##### Data shown
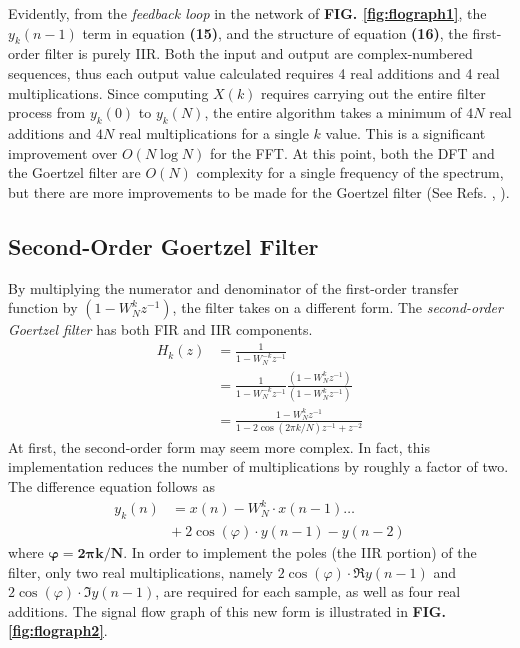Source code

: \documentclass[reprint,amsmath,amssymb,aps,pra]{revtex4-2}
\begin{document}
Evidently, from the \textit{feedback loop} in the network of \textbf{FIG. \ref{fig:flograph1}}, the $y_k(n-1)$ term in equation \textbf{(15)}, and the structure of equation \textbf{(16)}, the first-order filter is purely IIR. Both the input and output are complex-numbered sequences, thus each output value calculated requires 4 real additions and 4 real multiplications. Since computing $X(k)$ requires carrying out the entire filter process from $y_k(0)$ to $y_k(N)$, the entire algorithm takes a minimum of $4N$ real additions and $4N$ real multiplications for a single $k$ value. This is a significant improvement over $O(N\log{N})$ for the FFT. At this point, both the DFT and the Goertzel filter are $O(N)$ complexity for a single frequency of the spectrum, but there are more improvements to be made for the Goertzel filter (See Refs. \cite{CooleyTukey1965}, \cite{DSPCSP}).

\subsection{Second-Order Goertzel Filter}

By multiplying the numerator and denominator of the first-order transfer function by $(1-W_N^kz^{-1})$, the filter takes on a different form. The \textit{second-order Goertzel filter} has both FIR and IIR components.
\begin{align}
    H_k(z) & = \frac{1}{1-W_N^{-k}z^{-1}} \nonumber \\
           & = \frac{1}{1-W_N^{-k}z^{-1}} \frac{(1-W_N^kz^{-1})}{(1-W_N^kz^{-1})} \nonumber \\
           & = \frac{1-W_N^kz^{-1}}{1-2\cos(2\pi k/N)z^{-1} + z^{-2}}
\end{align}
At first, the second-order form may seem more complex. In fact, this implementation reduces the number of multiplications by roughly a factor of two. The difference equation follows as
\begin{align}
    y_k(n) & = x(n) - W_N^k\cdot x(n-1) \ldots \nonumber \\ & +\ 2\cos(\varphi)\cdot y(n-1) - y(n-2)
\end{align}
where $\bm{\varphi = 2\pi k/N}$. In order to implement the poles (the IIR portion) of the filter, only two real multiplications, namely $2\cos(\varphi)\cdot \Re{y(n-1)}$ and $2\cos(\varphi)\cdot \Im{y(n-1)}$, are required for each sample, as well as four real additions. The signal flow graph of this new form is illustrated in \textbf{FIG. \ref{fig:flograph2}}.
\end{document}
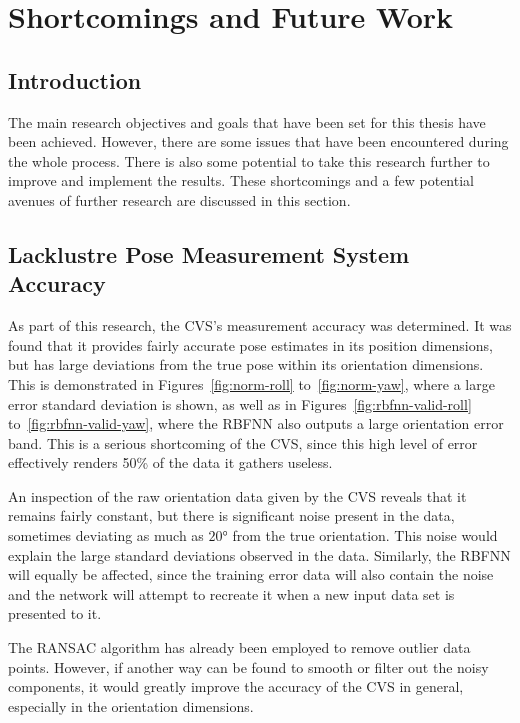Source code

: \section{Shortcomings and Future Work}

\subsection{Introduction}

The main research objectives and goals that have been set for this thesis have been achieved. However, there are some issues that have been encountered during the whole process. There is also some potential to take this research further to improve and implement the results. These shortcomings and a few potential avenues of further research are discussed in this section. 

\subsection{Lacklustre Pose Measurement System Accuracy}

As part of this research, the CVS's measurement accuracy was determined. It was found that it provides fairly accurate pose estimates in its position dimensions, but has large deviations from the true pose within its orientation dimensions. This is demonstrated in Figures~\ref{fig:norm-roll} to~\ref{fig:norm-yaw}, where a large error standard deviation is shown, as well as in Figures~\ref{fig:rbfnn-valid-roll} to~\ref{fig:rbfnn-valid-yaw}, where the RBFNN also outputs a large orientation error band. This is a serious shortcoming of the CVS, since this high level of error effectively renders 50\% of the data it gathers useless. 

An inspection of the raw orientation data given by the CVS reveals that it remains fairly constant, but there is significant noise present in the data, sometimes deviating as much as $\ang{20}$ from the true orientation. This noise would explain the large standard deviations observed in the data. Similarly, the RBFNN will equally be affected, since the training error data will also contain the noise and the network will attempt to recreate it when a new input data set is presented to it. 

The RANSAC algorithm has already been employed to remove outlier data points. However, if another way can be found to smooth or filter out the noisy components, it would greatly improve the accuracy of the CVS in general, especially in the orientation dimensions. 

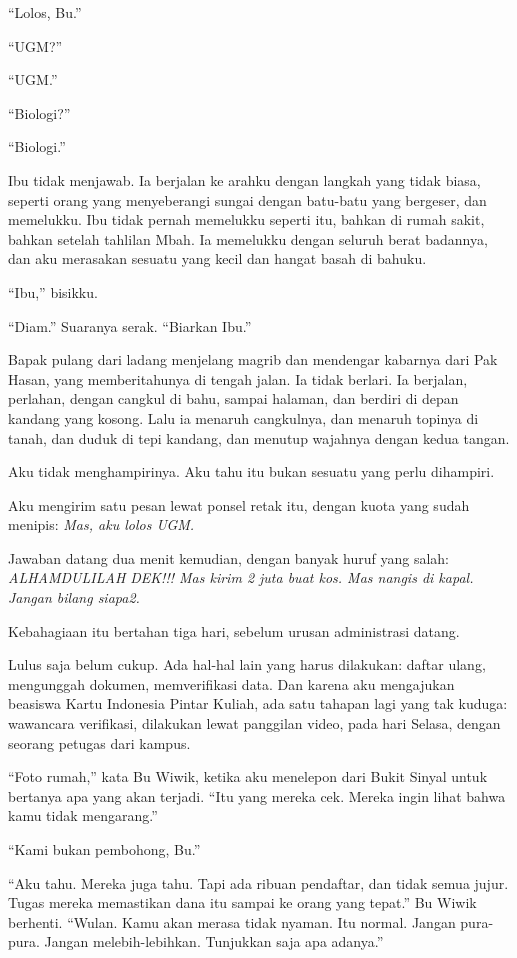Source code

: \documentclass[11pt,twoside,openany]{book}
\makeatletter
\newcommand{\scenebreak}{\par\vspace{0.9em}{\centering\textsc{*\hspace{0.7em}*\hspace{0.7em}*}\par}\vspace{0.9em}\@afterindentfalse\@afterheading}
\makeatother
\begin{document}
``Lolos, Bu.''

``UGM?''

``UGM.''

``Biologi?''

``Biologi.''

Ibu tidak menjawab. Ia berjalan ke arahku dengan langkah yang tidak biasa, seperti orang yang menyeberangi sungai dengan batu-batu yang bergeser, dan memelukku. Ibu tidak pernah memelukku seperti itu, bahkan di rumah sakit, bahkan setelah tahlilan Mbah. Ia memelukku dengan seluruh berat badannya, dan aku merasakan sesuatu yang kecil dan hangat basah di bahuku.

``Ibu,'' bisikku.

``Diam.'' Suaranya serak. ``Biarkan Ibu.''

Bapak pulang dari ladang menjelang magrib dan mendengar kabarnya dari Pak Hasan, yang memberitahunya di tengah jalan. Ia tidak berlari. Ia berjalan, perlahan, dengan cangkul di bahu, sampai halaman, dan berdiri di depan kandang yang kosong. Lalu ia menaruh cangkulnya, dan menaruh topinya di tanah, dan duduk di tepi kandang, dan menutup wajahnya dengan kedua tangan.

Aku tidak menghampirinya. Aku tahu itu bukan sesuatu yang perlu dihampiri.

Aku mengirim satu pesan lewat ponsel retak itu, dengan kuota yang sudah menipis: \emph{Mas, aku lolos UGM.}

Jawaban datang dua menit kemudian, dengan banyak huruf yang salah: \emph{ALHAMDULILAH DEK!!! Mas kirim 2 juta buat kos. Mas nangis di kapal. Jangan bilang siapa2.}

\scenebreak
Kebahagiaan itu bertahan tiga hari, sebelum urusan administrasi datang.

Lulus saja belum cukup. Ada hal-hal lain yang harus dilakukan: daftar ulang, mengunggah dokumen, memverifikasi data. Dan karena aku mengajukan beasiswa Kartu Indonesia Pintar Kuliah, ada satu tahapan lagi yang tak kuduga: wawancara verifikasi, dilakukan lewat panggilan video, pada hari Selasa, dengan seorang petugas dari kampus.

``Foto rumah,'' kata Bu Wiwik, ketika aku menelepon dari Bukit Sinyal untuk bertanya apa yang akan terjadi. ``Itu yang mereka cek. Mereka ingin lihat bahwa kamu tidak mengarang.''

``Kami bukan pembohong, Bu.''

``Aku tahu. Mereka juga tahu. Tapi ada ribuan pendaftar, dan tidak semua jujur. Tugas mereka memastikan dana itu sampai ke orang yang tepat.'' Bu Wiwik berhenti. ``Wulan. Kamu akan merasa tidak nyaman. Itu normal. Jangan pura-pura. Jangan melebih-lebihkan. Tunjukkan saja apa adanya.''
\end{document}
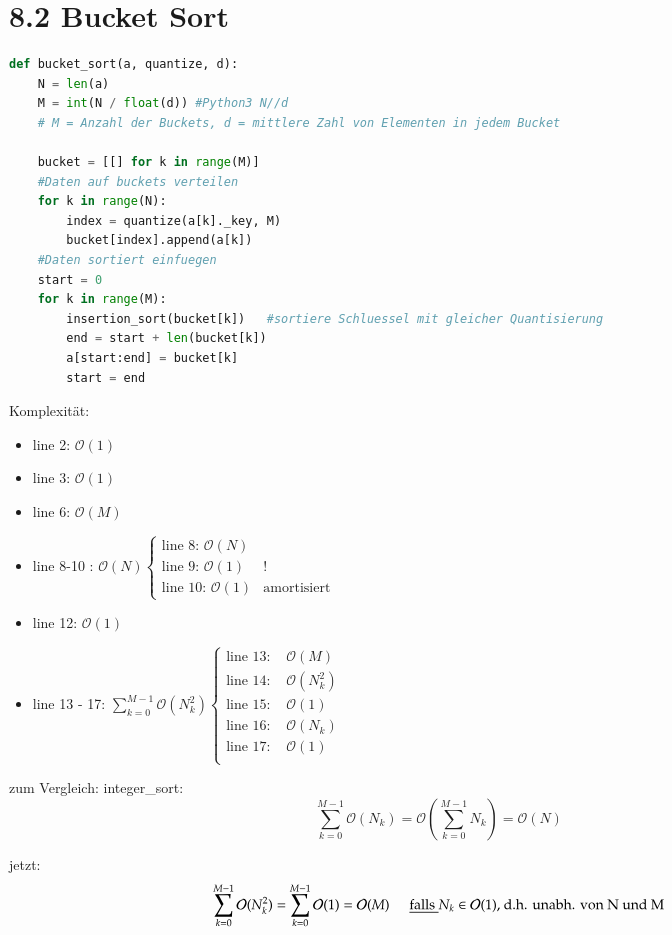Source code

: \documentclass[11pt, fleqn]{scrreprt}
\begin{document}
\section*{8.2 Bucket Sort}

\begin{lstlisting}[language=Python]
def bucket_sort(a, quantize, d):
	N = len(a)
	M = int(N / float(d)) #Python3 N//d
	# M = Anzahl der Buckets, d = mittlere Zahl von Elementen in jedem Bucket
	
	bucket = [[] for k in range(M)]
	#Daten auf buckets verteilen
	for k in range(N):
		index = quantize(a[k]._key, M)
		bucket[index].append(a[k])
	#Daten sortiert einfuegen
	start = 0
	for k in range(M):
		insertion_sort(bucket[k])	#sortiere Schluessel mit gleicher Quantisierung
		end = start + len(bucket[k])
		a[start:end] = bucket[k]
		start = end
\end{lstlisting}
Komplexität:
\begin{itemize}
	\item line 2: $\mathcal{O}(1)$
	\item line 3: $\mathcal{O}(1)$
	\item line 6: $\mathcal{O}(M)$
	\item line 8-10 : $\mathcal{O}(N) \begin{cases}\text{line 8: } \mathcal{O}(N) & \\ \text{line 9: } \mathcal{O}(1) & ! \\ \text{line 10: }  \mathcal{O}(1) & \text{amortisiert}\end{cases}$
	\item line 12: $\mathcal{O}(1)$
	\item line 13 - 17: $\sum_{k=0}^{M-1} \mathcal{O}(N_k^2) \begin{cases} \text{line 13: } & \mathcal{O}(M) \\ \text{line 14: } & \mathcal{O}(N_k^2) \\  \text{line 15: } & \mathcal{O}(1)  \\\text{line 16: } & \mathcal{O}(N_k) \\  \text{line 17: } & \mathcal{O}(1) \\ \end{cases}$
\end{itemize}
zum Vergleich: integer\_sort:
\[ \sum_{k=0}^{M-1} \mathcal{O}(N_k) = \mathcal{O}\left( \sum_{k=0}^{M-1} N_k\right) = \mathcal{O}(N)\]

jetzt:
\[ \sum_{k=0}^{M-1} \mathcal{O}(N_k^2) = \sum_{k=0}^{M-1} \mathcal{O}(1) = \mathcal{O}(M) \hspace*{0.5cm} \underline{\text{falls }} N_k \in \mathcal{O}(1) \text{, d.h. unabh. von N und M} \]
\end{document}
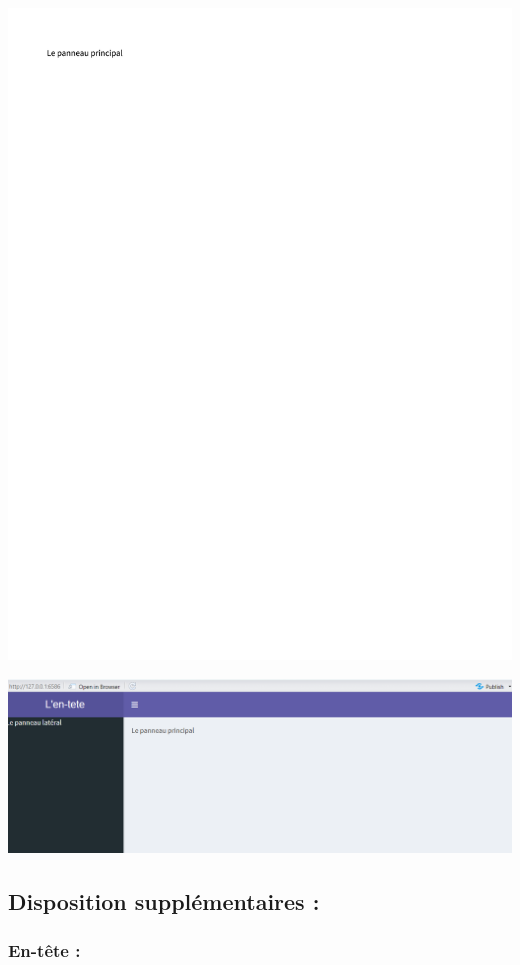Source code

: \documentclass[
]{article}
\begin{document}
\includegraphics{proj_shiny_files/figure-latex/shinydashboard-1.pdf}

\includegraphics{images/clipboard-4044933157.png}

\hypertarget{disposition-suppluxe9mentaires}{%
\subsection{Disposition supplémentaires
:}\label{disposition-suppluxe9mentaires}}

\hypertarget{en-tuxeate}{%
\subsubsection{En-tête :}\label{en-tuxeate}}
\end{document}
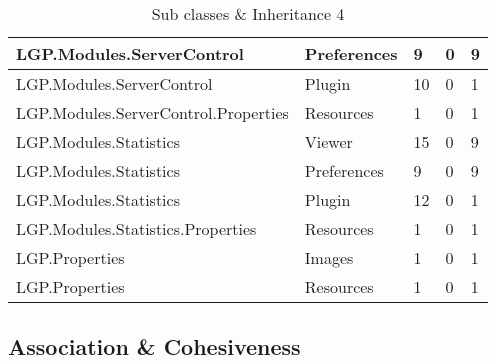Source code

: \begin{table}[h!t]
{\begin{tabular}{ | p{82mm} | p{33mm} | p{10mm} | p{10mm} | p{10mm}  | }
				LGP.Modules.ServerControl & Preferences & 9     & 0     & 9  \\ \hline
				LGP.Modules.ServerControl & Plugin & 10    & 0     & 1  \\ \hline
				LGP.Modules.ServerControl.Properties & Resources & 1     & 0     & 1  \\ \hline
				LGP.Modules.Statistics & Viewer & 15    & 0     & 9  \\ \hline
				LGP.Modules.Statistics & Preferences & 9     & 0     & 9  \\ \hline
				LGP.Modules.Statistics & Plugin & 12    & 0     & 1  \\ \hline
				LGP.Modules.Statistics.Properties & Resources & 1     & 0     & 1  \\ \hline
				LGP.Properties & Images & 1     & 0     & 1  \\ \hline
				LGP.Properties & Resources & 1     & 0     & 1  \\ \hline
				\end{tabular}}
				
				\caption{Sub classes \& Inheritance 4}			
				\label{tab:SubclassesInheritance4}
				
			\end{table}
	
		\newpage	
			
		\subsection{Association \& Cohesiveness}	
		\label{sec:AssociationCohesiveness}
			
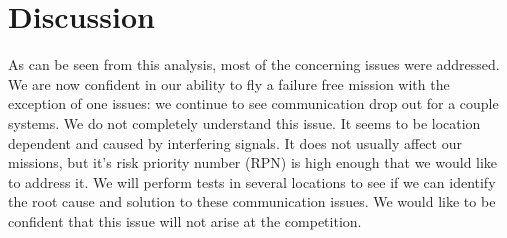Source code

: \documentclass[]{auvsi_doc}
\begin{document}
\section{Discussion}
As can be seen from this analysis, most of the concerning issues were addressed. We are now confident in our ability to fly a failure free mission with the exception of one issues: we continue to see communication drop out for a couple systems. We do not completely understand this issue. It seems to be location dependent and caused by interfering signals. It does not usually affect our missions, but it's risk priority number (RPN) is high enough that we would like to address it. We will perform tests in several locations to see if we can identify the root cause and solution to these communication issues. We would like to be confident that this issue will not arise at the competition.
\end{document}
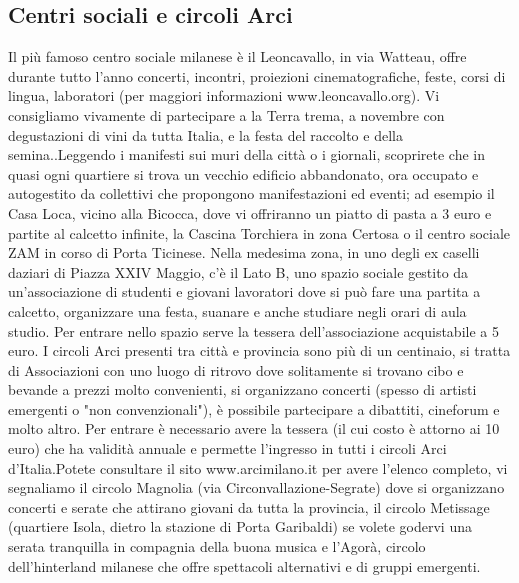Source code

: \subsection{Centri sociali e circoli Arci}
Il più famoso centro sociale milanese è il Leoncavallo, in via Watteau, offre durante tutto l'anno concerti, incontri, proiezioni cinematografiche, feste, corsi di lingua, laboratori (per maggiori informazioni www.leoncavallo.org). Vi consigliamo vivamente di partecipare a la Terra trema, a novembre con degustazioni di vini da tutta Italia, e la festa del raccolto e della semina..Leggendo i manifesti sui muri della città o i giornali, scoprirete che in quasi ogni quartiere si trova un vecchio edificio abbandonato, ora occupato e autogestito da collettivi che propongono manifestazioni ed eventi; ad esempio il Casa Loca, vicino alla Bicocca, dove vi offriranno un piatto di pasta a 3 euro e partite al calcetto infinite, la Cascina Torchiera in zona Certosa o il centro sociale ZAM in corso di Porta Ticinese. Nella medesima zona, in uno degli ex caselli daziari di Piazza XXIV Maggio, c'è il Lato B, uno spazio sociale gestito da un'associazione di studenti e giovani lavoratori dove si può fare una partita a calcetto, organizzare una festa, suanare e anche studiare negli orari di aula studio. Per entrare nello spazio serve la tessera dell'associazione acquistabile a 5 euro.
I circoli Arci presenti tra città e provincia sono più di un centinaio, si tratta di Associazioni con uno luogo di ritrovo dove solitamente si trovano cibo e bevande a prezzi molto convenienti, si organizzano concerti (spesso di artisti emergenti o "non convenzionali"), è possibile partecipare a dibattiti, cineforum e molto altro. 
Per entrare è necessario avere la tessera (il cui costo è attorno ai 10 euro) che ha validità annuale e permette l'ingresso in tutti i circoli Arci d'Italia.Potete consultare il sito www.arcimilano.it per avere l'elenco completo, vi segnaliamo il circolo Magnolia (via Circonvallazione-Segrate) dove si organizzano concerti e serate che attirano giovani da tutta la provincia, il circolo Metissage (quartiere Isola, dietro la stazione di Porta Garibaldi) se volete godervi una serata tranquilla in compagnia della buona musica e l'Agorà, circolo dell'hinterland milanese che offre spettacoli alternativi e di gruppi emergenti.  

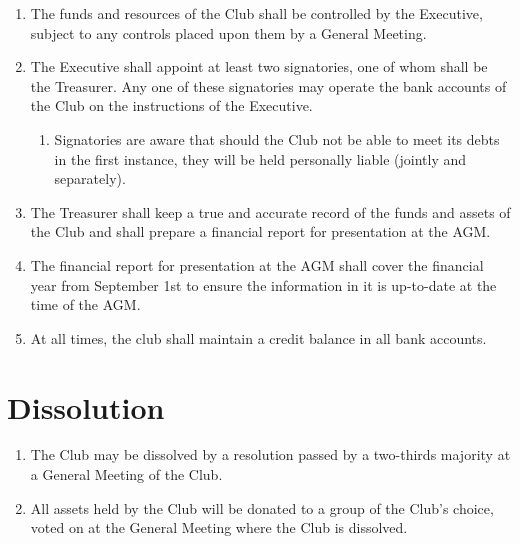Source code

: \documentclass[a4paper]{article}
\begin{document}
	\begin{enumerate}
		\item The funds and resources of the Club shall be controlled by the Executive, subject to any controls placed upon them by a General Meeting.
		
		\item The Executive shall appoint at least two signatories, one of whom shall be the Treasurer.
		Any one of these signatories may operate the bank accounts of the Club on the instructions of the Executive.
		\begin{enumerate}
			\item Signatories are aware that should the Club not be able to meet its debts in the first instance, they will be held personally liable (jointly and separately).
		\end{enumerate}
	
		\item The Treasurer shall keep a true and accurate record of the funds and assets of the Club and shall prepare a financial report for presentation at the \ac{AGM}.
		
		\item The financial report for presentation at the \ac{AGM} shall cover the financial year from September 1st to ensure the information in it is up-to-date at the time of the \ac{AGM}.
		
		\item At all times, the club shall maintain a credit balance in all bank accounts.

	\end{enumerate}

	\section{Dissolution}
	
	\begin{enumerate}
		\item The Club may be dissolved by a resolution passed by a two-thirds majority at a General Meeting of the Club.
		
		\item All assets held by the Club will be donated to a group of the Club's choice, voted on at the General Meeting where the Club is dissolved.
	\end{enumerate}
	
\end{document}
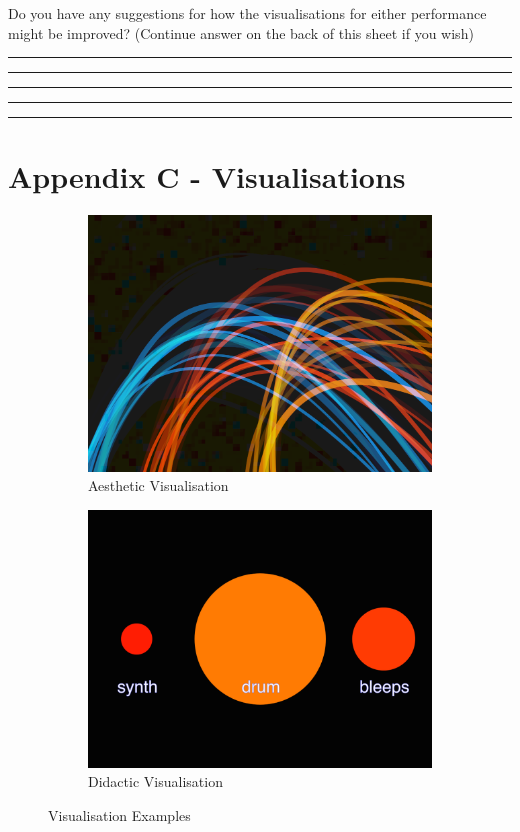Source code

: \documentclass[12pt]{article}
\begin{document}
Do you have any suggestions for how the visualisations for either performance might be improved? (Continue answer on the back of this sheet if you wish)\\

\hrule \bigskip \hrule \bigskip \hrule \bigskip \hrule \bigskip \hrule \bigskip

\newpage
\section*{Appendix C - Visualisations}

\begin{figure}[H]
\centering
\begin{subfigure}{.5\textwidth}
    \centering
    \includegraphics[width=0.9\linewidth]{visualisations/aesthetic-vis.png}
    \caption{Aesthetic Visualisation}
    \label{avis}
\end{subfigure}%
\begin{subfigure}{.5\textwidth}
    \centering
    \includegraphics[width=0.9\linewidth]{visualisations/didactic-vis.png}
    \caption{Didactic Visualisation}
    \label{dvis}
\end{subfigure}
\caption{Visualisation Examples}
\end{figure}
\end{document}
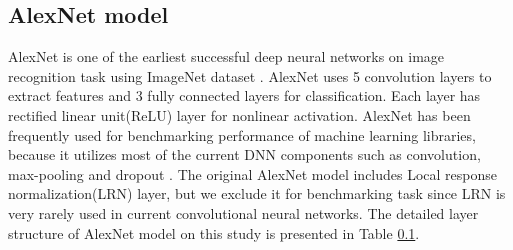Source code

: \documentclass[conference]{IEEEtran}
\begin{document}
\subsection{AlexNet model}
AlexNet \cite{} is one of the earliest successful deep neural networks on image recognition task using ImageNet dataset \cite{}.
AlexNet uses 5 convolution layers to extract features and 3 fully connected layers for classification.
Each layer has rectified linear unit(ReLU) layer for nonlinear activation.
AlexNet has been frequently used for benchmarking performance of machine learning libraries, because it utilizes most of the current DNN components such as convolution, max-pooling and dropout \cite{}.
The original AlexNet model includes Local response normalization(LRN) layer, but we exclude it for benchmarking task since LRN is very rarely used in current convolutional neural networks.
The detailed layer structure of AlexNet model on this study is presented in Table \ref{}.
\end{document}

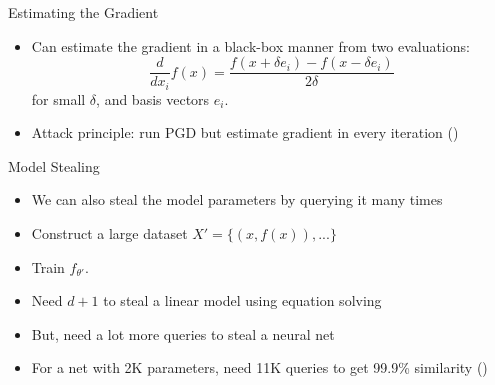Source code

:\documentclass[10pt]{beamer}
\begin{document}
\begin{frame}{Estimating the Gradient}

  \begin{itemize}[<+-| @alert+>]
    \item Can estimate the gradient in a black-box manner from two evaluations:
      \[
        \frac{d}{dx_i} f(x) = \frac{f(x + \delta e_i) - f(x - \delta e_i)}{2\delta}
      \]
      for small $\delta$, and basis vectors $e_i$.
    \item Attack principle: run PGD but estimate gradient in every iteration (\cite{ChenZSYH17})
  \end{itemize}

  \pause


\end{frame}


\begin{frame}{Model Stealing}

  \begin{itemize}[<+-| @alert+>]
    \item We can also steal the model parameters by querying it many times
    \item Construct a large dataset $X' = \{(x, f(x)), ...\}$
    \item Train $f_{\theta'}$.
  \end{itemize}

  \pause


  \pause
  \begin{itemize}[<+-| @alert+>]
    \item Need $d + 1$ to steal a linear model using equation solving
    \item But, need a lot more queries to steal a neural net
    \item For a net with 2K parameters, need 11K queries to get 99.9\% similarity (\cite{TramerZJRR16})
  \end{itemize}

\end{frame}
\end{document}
##########
Exercise details: Please go through the entries and show every line with the word "ServerControl".

Solution to this problem:
				LGP.Modules.ServerControl & Preferences & 9     & 0     & 9  \\ \hline
				LGP.Modules.ServerControl & Plugin & 10    & 0     & 1  \\ \hline
				LGP.Modules.ServerControl.Properties & Resources & 1     & 0     & 1  \\ \hline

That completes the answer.